### [RECORDS TO USE]
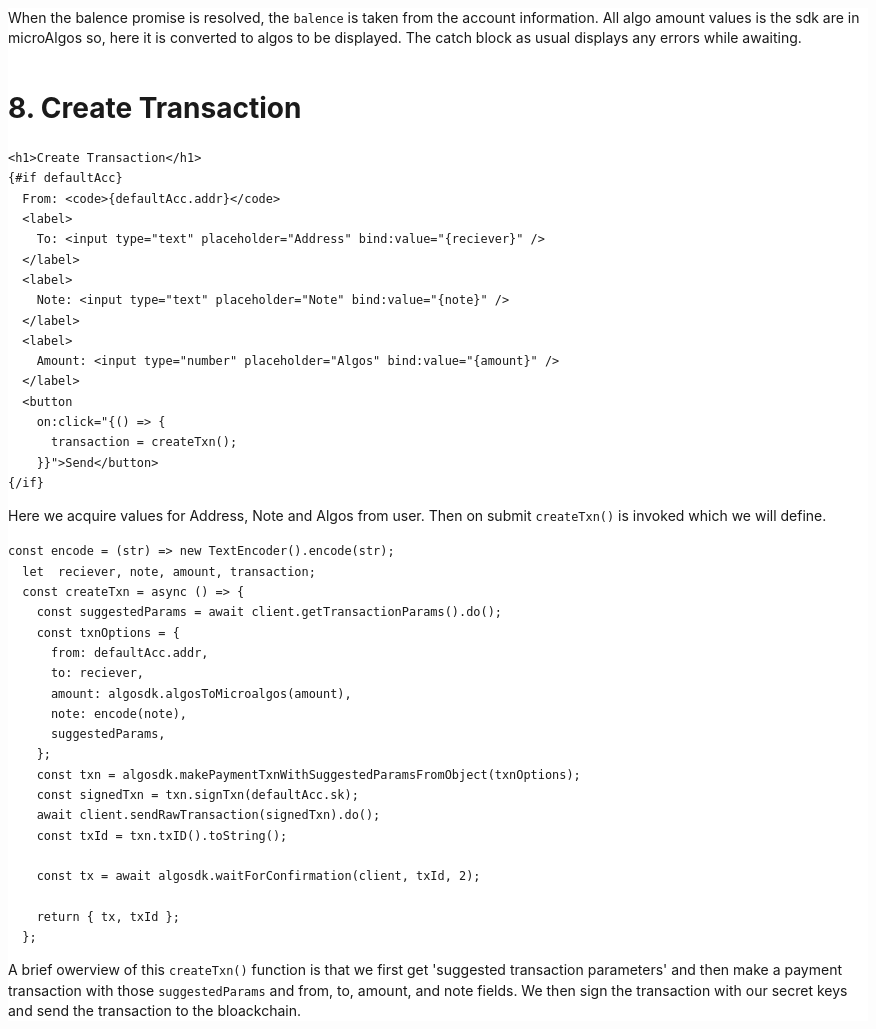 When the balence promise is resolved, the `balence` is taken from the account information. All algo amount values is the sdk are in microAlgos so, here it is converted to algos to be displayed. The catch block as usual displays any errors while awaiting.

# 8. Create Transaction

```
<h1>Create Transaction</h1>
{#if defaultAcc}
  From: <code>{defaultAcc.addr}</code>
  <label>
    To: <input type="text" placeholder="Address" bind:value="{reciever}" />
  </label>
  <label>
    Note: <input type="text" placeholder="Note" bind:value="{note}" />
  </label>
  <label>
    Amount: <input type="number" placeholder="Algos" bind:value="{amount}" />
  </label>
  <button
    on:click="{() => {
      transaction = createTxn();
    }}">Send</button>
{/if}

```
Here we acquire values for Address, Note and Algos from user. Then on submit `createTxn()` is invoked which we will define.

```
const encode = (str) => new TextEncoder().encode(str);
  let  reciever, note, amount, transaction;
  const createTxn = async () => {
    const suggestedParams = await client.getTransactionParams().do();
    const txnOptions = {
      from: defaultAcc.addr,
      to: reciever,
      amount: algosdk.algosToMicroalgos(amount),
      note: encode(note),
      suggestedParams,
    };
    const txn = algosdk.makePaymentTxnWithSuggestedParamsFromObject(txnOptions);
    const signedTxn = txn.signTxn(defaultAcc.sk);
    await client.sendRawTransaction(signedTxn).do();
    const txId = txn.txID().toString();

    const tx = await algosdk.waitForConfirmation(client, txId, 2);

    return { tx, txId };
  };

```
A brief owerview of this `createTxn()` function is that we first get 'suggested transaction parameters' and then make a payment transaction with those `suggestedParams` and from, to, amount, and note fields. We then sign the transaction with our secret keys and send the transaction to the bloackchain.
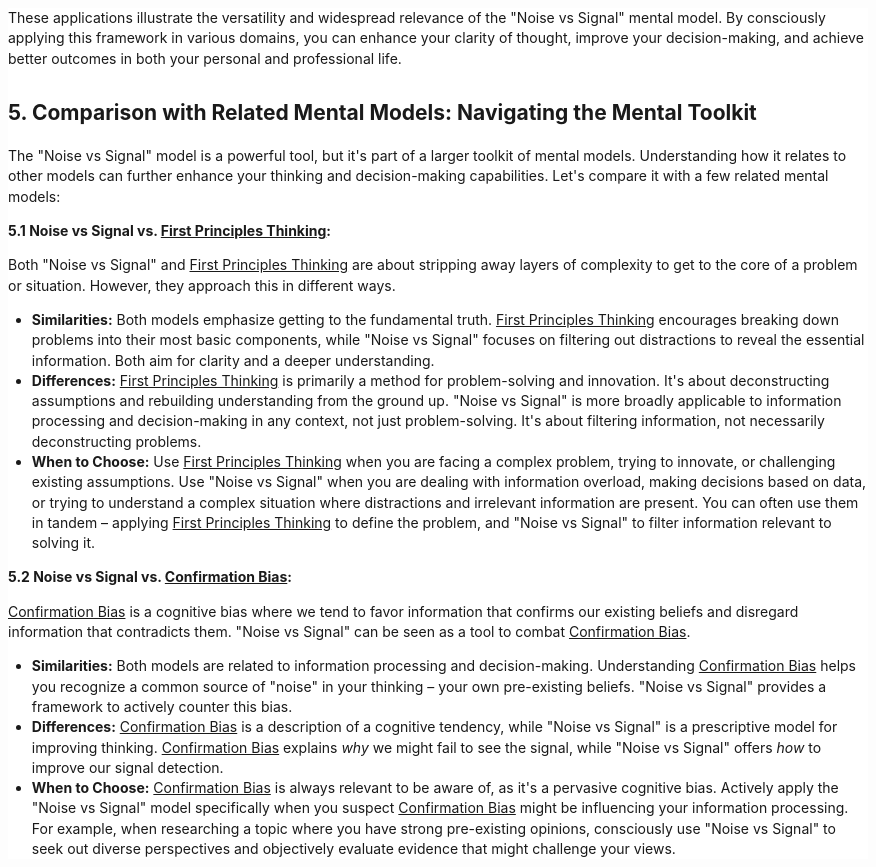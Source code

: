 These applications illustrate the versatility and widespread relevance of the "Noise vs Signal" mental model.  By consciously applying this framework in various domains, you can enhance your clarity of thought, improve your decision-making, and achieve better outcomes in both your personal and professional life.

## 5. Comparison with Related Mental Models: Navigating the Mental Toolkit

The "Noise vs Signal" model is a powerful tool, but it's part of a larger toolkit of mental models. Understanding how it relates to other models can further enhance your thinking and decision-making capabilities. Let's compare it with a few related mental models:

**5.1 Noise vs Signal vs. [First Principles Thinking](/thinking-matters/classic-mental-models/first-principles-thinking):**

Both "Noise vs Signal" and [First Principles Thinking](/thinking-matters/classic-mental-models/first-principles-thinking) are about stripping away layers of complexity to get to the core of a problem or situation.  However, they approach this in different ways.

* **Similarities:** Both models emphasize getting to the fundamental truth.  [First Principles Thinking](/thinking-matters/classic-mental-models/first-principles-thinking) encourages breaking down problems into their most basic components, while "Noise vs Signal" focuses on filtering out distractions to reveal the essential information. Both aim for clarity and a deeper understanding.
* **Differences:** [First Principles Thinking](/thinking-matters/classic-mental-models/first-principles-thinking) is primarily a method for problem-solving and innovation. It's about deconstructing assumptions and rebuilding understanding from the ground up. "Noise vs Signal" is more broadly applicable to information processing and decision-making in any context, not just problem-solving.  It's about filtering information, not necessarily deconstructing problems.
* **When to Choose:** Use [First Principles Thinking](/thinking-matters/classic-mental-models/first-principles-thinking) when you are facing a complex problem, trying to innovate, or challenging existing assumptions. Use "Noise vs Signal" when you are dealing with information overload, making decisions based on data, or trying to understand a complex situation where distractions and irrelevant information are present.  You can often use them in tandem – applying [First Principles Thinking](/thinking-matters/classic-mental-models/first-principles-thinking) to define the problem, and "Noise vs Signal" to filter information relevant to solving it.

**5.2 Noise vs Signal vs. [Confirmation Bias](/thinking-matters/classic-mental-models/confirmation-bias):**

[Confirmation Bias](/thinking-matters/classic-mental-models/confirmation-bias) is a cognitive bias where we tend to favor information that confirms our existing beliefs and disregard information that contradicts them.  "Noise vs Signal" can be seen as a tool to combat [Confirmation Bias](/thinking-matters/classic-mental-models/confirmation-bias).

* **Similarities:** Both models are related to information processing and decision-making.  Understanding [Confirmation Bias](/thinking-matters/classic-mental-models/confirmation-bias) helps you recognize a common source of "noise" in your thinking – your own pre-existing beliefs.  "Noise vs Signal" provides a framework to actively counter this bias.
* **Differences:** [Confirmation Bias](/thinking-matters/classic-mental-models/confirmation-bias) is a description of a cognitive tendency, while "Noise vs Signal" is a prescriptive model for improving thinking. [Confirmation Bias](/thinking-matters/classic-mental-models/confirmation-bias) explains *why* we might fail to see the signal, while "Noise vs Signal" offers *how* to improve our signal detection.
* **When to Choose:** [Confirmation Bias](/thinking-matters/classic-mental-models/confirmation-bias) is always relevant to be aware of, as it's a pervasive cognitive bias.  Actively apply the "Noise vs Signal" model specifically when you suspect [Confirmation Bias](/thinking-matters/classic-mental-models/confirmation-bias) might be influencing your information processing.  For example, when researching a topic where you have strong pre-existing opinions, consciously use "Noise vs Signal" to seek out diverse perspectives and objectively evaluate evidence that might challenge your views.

### [PROMPT]
Leave out the pictures and reproduce the rest of the listing exactly.

### [EXERCISE OUTPUT]
 When the balence promise is resolved, the `balence` is taken from the account information. All algo amount values is the sdk are in microAlgos so, here it is converted to algos to be displayed. The catch block as usual displays any errors while awaiting.

# 8. Create Transaction

```
<h1>Create Transaction</h1>
{#if defaultAcc}
  From: <code>{defaultAcc.addr}</code>
  <label>
    To: <input type="text" placeholder="Address" bind:value="{reciever}" />
  </label>
  <label>
    Note: <input type="text" placeholder="Note" bind:value="{note}" />
  </label>
  <label>
    Amount: <input type="number" placeholder="Algos" bind:value="{amount}" />
  </label>
  <button
    on:click="{() => {
      transaction = createTxn();
    }}">Send</button>
{/if}

```
Here we acquire values for Address, Note and Algos from user. Then on submit `createTxn()` is invoked which we will define.

```
const encode = (str) => new TextEncoder().encode(str);
  let  reciever, note, amount, transaction;
  const createTxn = async () => {
    const suggestedParams = await client.getTransactionParams().do();
    const txnOptions = {
      from: defaultAcc.addr,
      to: reciever,
      amount: algosdk.algosToMicroalgos(amount),
      note: encode(note),
      suggestedParams,
    };
    const txn = algosdk.makePaymentTxnWithSuggestedParamsFromObject(txnOptions);
    const signedTxn = txn.signTxn(defaultAcc.sk);
    await client.sendRawTransaction(signedTxn).do();
    const txId = txn.txID().toString();

    const tx = await algosdk.waitForConfirmation(client, txId, 2);

    return { tx, txId };
  };

```
A brief owerview of this `createTxn()` function is that we first get 'suggested transaction parameters' and then make a payment transaction with those `suggestedParams` and from, to, amount, and note fields. We then sign the transaction with our secret keys and send the transaction to the bloackchain.
Source code

: These applications illustrate the versatility and widespread relevance of the "Noise vs Signal" mental model.  By consciously applying this framework in various domains, you can enhance your clarity of thought, improve your decision-making, and achieve better outcomes in both your personal and professional life.

## 5. Comparison with Related Mental Models: Navigating the Mental Toolkit

The "Noise vs Signal" model is a powerful tool, but it's part of a larger toolkit of mental models. Understanding how it relates to other models can further enhance your thinking and decision-making capabilities. Let's compare it with a few related mental models:

**5.1 Noise vs Signal vs. [First Principles Thinking](/thinking-matters/classic-mental-models/first-principles-thinking):**

Both "Noise vs Signal" and [First Principles Thinking](/thinking-matters/classic-mental-models/first-principles-thinking) are about stripping away layers of complexity to get to the core of a problem or situation.  However, they approach this in different ways.

* **Similarities:** Both models emphasize getting to the fundamental truth.  [First Principles Thinking](/thinking-matters/classic-mental-models/first-principles-thinking) encourages breaking down problems into their most basic components, while "Noise vs Signal" focuses on filtering out distractions to reveal the essential information. Both aim for clarity and a deeper understanding.
* **Differences:** [First Principles Thinking](/thinking-matters/classic-mental-models/first-principles-thinking) is primarily a method for problem-solving and innovation. It's about deconstructing assumptions and rebuilding understanding from the ground up. "Noise vs Signal" is more broadly applicable to information processing and decision-making in any context, not just problem-solving.  It's about filtering information, not necessarily deconstructing problems.
* **When to Choose:** Use [First Principles Thinking](/thinking-matters/classic-mental-models/first-principles-thinking) when you are facing a complex problem, trying to innovate, or challenging existing assumptions. Use "Noise vs Signal" when you are dealing with information overload, making decisions based on data, or trying to understand a complex situation where distractions and irrelevant information are present.  You can often use them in tandem – applying [First Principles Thinking](/thinking-matters/classic-mental-models/first-principles-thinking) to define the problem, and "Noise vs Signal" to filter information relevant to solving it.

**5.2 Noise vs Signal vs. [Confirmation Bias](/thinking-matters/classic-mental-models/confirmation-bias):**

[Confirmation Bias](/thinking-matters/classic-mental-models/confirmation-bias) is a cognitive bias where we tend to favor information that confirms our existing beliefs and disregard information that contradicts them.  "Noise vs Signal" can be seen as a tool to combat [Confirmation Bias](/thinking-matters/classic-mental-models/confirmation-bias).

* **Similarities:** Both models are related to information processing and decision-making.  Understanding [Confirmation Bias](/thinking-matters/classic-mental-models/confirmation-bias) helps you recognize a common source of "noise" in your thinking – your own pre-existing beliefs.  "Noise vs Signal" provides a framework to actively counter this bias.
* **Differences:** [Confirmation Bias](/thinking-matters/classic-mental-models/confirmation-bias) is a description of a cognitive tendency, while "Noise vs Signal" is a prescriptive model for improving thinking. [Confirmation Bias](/thinking-matters/classic-mental-models/confirmation-bias) explains *why* we might fail to see the signal, while "Noise vs Signal" offers *how* to improve our signal detection.
* **When to Choose:** [Confirmation Bias](/thinking-matters/classic-mental-models/confirmation-bias) is always relevant to be aware of, as it's a pervasive cognitive bias.  Actively apply the "Noise vs Signal" model specifically when you suspect [Confirmation Bias](/thinking-matters/classic-mental-models/confirmation-bias) might be influencing your information processing.  For example, when researching a topic where you have strong pre-existing opinions, consciously use "Noise vs Signal" to seek out diverse perspectives and objectively evaluate evidence that might challenge your views.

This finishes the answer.